An exact copy of all entries is required.

━━ Extracted entries ━━

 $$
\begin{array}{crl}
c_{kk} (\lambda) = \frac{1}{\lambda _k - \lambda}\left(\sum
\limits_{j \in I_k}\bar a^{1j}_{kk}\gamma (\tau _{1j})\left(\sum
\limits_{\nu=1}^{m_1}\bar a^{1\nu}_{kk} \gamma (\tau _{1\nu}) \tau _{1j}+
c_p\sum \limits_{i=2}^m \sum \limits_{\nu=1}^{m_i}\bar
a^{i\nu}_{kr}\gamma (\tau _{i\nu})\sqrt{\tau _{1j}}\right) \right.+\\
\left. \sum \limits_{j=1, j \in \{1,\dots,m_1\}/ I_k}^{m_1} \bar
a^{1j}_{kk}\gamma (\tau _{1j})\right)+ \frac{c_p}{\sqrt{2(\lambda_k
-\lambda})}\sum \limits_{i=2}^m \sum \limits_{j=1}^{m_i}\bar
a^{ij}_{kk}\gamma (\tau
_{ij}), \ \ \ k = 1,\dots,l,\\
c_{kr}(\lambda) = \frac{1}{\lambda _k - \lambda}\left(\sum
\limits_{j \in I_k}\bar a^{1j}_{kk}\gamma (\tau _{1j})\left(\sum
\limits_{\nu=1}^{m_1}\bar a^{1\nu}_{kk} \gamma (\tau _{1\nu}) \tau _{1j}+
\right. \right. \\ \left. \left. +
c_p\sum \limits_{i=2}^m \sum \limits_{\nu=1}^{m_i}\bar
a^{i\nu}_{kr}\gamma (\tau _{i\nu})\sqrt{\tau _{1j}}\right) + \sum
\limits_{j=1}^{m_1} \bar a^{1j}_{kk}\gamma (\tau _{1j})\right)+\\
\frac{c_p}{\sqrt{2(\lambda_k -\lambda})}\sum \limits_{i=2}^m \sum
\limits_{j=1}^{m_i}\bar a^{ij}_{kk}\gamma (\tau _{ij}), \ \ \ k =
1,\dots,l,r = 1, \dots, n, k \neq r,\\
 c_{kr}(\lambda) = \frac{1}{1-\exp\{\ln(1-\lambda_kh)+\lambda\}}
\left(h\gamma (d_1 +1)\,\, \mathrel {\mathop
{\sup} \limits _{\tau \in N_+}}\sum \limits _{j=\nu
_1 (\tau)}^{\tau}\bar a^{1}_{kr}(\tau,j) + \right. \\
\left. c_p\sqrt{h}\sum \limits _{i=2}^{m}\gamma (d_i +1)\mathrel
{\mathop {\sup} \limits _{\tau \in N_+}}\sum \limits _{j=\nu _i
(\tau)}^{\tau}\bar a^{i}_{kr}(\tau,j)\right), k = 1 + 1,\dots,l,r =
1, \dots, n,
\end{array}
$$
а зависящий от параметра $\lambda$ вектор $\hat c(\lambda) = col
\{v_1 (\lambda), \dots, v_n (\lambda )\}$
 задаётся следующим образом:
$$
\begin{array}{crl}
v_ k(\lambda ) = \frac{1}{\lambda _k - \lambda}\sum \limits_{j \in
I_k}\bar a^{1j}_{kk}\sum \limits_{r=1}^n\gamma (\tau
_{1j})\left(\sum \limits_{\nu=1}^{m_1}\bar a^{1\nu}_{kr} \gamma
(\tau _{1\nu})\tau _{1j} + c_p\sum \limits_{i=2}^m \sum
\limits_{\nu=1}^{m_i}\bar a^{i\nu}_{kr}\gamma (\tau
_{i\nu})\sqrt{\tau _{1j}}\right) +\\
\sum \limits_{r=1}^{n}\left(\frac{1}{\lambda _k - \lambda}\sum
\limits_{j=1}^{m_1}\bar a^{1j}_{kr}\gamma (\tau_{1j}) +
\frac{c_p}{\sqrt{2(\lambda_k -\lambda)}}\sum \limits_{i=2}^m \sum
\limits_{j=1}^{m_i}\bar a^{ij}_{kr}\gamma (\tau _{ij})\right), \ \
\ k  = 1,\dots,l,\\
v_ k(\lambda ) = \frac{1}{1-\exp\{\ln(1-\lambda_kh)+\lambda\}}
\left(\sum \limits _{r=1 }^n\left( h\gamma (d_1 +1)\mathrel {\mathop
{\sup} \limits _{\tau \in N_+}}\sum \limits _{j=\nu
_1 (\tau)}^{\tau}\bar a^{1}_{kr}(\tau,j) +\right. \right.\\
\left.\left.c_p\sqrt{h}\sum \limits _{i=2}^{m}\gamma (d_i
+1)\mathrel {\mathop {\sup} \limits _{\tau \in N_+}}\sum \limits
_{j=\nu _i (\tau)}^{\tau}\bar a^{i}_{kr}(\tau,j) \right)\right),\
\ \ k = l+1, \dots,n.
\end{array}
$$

━━━

▸ Final answer:
 $$
\begin{array}{crl}
c_{kk} (\lambda) = \frac{1}{\lambda _k - \lambda}\left(\sum
\limits_{j \in I_k}\bar a^{1j}_{kk}\gamma (\tau _{1j})\left(\sum
\limits_{\nu=1}^{m_1}\bar a^{1\nu}_{kk} \gamma (\tau _{1\nu}) \tau _{1j}+
c_p\sum \limits_{i=2}^m \sum \limits_{\nu=1}^{m_i}\bar
a^{i\nu}_{kr}\gamma (\tau _{i\nu})\sqrt{\tau _{1j}}\right) \right.+\\
\left. \sum \limits_{j=1, j \in \{1,\dots,m_1\}/ I_k}^{m_1} \bar
a^{1j}_{kk}\gamma (\tau _{1j})\right)+ \frac{c_p}{\sqrt{2(\lambda_k
-\lambda})}\sum \limits_{i=2}^m \sum \limits_{j=1}^{m_i}\bar
a^{ij}_{kk}\gamma (\tau
_{ij}), \ \ \ k = 1,\dots,l,\\
c_{kr}(\lambda) = \frac{1}{\lambda _k - \lambda}\left(\sum
\limits_{j \in I_k}\bar a^{1j}_{kk}\gamma (\tau _{1j})\left(\sum
\limits_{\nu=1}^{m_1}\bar a^{1\nu}_{kk} \gamma (\tau _{1\nu}) \tau _{1j}+
\right. \right. \\ \left. \left. +
c_p\sum \limits_{i=2}^m \sum \limits_{\nu=1}^{m_i}\bar
a^{i\nu}_{kr}\gamma (\tau _{i\nu})\sqrt{\tau _{1j}}\right) + \sum
\limits_{j=1}^{m_1} \bar a^{1j}_{kk}\gamma (\tau _{1j})\right)+\\
\frac{c_p}{\sqrt{2(\lambda_k -\lambda})}\sum \limits_{i=2}^m \sum
\limits_{j=1}^{m_i}\bar a^{ij}_{kk}\gamma (\tau _{ij}), \ \ \ k =
1,\dots,l,r = 1, \dots, n, k \neq r,\\
 c_{kr}(\lambda) = \frac{1}{1-\exp\{\ln(1-\lambda_kh)+\lambda\}}
\left(h\gamma (d_1 +1)\,\, \mathrel {\mathop
{\sup} \limits _{\tau \in N_+}}\sum \limits _{j=\nu
_1 (\tau)}^{\tau}\bar a^{1}_{kr}(\tau,j) + \right. \\
\left. c_p\sqrt{h}\sum \limits _{i=2}^{m}\gamma (d_i +1)\mathrel
{\mathop {\sup} \limits _{\tau \in N_+}}\sum \limits _{j=\nu _i
(\tau)}^{\tau}\bar a^{i}_{kr}(\tau,j)\right), k = 1 + 1,\dots,l,r =
1, \dots, n,
\end{array}
$$
а зависящий от параметра $\lambda$ вектор $\hat c(\lambda) = col
\{v_1 (\lambda), \dots, v_n (\lambda )\}$
 задаётся следующим образом:
$$
\begin{array}{crl}
v_ k(\lambda ) = \frac{1}{\lambda _k - \lambda}\sum \limits_{j \in
I_k}\bar a^{1j}_{kk}\sum \limits_{r=1}^n\gamma (\tau
_{1j})\left(\sum \limits_{\nu=1}^{m_1}\bar a^{1\nu}_{kr} \gamma
(\tau _{1\nu})\tau _{1j} + c_p\sum \limits_{i=2}^m \sum
\limits_{\nu=1}^{m_i}\bar a^{i\nu}_{kr}\gamma (\tau
_{i\nu})\sqrt{\tau _{1j}}\right) +\\
\sum \limits_{r=1}^{n}\left(\frac{1}{\lambda _k - \lambda}\sum
\limits_{j=1}^{m_1}\bar a^{1j}_{kr}\gamma (\tau_{1j}) +
\frac{c_p}{\sqrt{2(\lambda_k -\lambda)}}\sum \limits_{i=2}^m \sum
\limits_{j=1}^{m_i}\bar a^{ij}_{kr}\gamma (\tau _{ij})\right), \ \
\ k  = 1,\dots,l,\\
v_ k(\lambda ) = \frac{1}{1-\exp\{\ln(1-\lambda_kh)+\lambda\}}
\left(\sum \limits _{r=1 }^n\left( h\gamma (d_1 +1)\mathrel {\mathop
{\sup} \limits _{\tau \in N_+}}\sum \limits _{j=\nu
_1 (\tau)}^{\tau}\bar a^{1}_{kr}(\tau,j) +\right. \right.\\
\left.\left.c_p\sqrt{h}\sum \limits _{i=2}^{m}\gamma (d_i
+1)\mathrel {\mathop {\sup} \limits _{\tau \in N_+}}\sum \limits
_{j=\nu _i (\tau)}^{\tau}\bar a^{i}_{kr}(\tau,j) \right)\right),\
\ \ k = l+1, \dots,n.
\end{array}
$$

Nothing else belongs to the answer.